Su concessione del Ministero per i Beni e le Attività Culturali e del Turismo, Polo Museale dell’Emilia RomagnaRaphael’s The Ecstasy of St Cecilia (before 1518), on loan from the National Gallery of Bologna
Last year, they included it on a list of two dozen works that should never leave the Uffizi, either because of their fragility or because of their cultural significance. They had been earlier assured that it would not be among the exceptional loan of 49 paintings.
The Raphael triple portrait is a remarkable testimony to a growing awareness of realism in painting. It is properly “iconic”. I saw it here in all its glory, alongside an equally telling portrait of Baldassare Castiglione (1513, The Louvre) and a self-portrait to illustrate an unrealised project that Raphael and Castiglione had proposed to Pope Leo X to record ancient Rome.
There was no medium that Raphael did not try or excel in; architecture as well as painting commanded his attention, and others worked out his ideas in sculpture. Dr Angelamaria Aceto, at the Ashmolean Museum in Oxford, has shown that his use of chalks, inks, washes, charcoal, and metalpoint was revolutionary.

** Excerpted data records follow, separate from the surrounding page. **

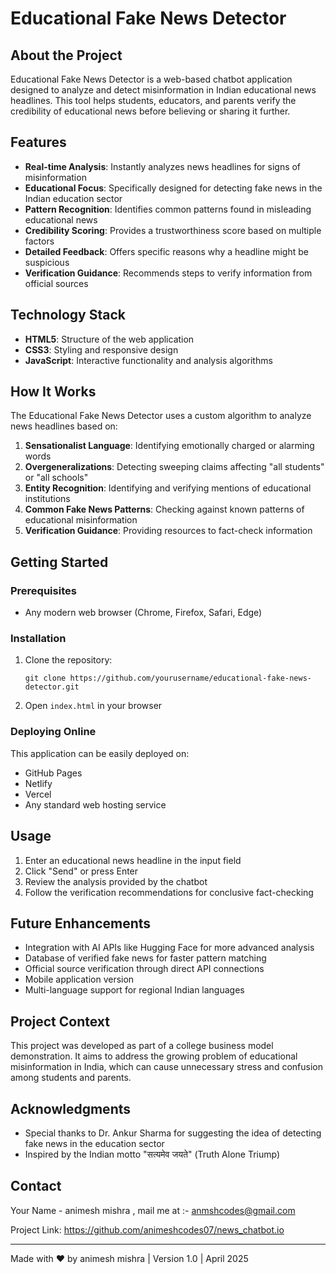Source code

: # Educational Fake News Detector

## About the Project

Educational Fake News Detector is a web-based chatbot application designed to analyze and detect misinformation in Indian educational news headlines. This tool helps students, educators, and parents verify the credibility of educational news before believing or sharing it further.

## Features

- **Real-time Analysis**: Instantly analyzes news headlines for signs of misinformation
- **Educational Focus**: Specifically designed for detecting fake news in the Indian education sector
- **Pattern Recognition**: Identifies common patterns found in misleading educational news
- **Credibility Scoring**: Provides a trustworthiness score based on multiple factors
- **Detailed Feedback**: Offers specific reasons why a headline might be suspicious
- **Verification Guidance**: Recommends steps to verify information from official sources

## Technology Stack

- **HTML5**: Structure of the web application
- **CSS3**: Styling and responsive design
- **JavaScript**: Interactive functionality and analysis algorithms

## How It Works

The Educational Fake News Detector uses a custom algorithm to analyze news headlines based on:

1. **Sensationalist Language**: Identifying emotionally charged or alarming words
2. **Overgeneralizations**: Detecting sweeping claims affecting "all students" or "all schools"
3. **Entity Recognition**: Identifying and verifying mentions of educational institutions
4. **Common Fake News Patterns**: Checking against known patterns of educational misinformation
5. **Verification Guidance**: Providing resources to fact-check information

## Getting Started

### Prerequisites
- Any modern web browser (Chrome, Firefox, Safari, Edge)

### Installation
1. Clone the repository:
   ```
   git clone https://github.com/yourusername/educational-fake-news-detector.git
   ```
2. Open `index.html` in your browser

### Deploying Online
This application can be easily deployed on:
- GitHub Pages
- Netlify
- Vercel
- Any standard web hosting service

## Usage

1. Enter an educational news headline in the input field
2. Click "Send" or press Enter
3. Review the analysis provided by the chatbot
4. Follow the verification recommendations for conclusive fact-checking

## Future Enhancements

- Integration with AI APIs like Hugging Face for more advanced analysis
- Database of verified fake news for faster pattern matching
- Official source verification through direct API connections
- Mobile application version
- Multi-language support for regional Indian languages

## Project Context

This project was developed as part of a college business model demonstration. It aims to address the growing problem of educational misinformation in India, which can cause unnecessary stress and confusion among students and parents.

## Acknowledgments

- Special thanks to Dr. Ankur Sharma for suggesting the idea of detecting fake news in the education sector
- Inspired by the Indian motto "सत्यमेव जयते" (Truth Alone Triump)

## Contact

Your Name - animesh mishra , mail me at :- anmshcodes@gmail.com

Project Link: https://github.com/animeshcodes07/news_chatbot.io

---

Made with ❤️ by animesh mishra | Version 1.0 | April 2025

It was good to find so many works on paper in this show, which came hard on the heels of the winter exhibition in his native city, with which it shares several exhibits, including the large-scale cartoon for the fresco of Moses kneeling at the burning bush, made for one of the ceiling vaults in the Vatican.
The life-size cartoon is drawn on 23 sheets of paper joined together and depicts a kneeling figure shielding his eyes, and demonstrates Raphael’s reliance (1514) on classical sculpture as understood by Michelangelo. A much smaller sketch rehearses ideas for Christ’s Descent into Limbo which Cesarino de Perugia worked up into a bronze roundel that here is hung on one side of a door opposite his bronze roundel of the Incredulity of St Thomas from the abbey at Chiaravalle.

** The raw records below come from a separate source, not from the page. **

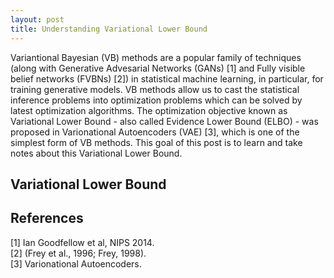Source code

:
 ```yaml
---
layout: post
title: Understanding Variational Lower Bound
---
```


Variantional Bayesian (VB) methods are a popular family of techniques (along with Generative Advesarial Networks (GANs) [1] and Fully visible belief networks (FVBNs) [2]) 
in statistical machine learning, in particular, for training generative models. VB methods allow us to cast the statistical inference problems into optimization problems
which can be solved by latest optimization algorithms. The optimization objective known as Variational Lower Bound - also called Evidence Lower Bound (ELBO) - was proposed in 
Varionational Autoencoders (VAE) [3], which is one of the simplest form of VB methods. This goal of this post is to learn and take notes about this Variational Lower Bound. <br />

## Variational Lower Bound



## References

[1] Ian Goodfellow et al, NIPS 2014. <br />
[2] (Frey et al., 1996; Frey, 1998). <br />
[3] Varionational Autoencoders. <br />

Whereas the exhibition in Urbino commemorated Raphael’s industry alongside his local contemporaries, appropriately showcasing Timoteo Viti (1469-1523) and Girolamo Genga (1476-1551), who are not as widely encountered, that in Rome, a joint venture with the Uffizi, shows why Raphael deserves an international stage. Fittingly, it was opened by President Sergio Mattarella and our Queen heads the list of more than 50 global lenders.
Gabinetto fotografico delle Gallerie degli Uffizi. Su concessione del Ministero per i Beni e le Attività Culturali e del Turismo
The Madonna and Child (Madonna del Granduca) (1506-07), on loan from the Uffizi Gallery, Florence
Some 120 works of Raphael (both on paper and in paint) trace the extraordinary journey from the courts of the Supreme Pontiff back to the hill city of a ducal family.
It is a fascinating journey: the painter we know from the Madonna of the Rose (The Prado, 1518-20) and from the Ecstasy of Saint Cecilia (Bologna) or from the Uffizi’s famous earlier Madonna del Granduca (1506-07) was precocious even when he drew his own left hand and a young face in 1497-99 (The Ashmolean).
But Londoners already know that much from the “Mond” Crucifixion, of course. A terrifyingly brilliant teenager showcased in the heart of Rome, where he reached his full stature, within sight of the Praxiteles statues of the horses of the Dioscouroi which he had so lovingly sketched (c.1513, Washington NGA) — may he rest in peace.
“Raffaello 1520-1483” at the Scuderie del Quirinale, Rome, was intended to run until 2 June. It has been closed to the public as a result of the prime-ministerial decree of March, until new provisions are issued by the Italian government.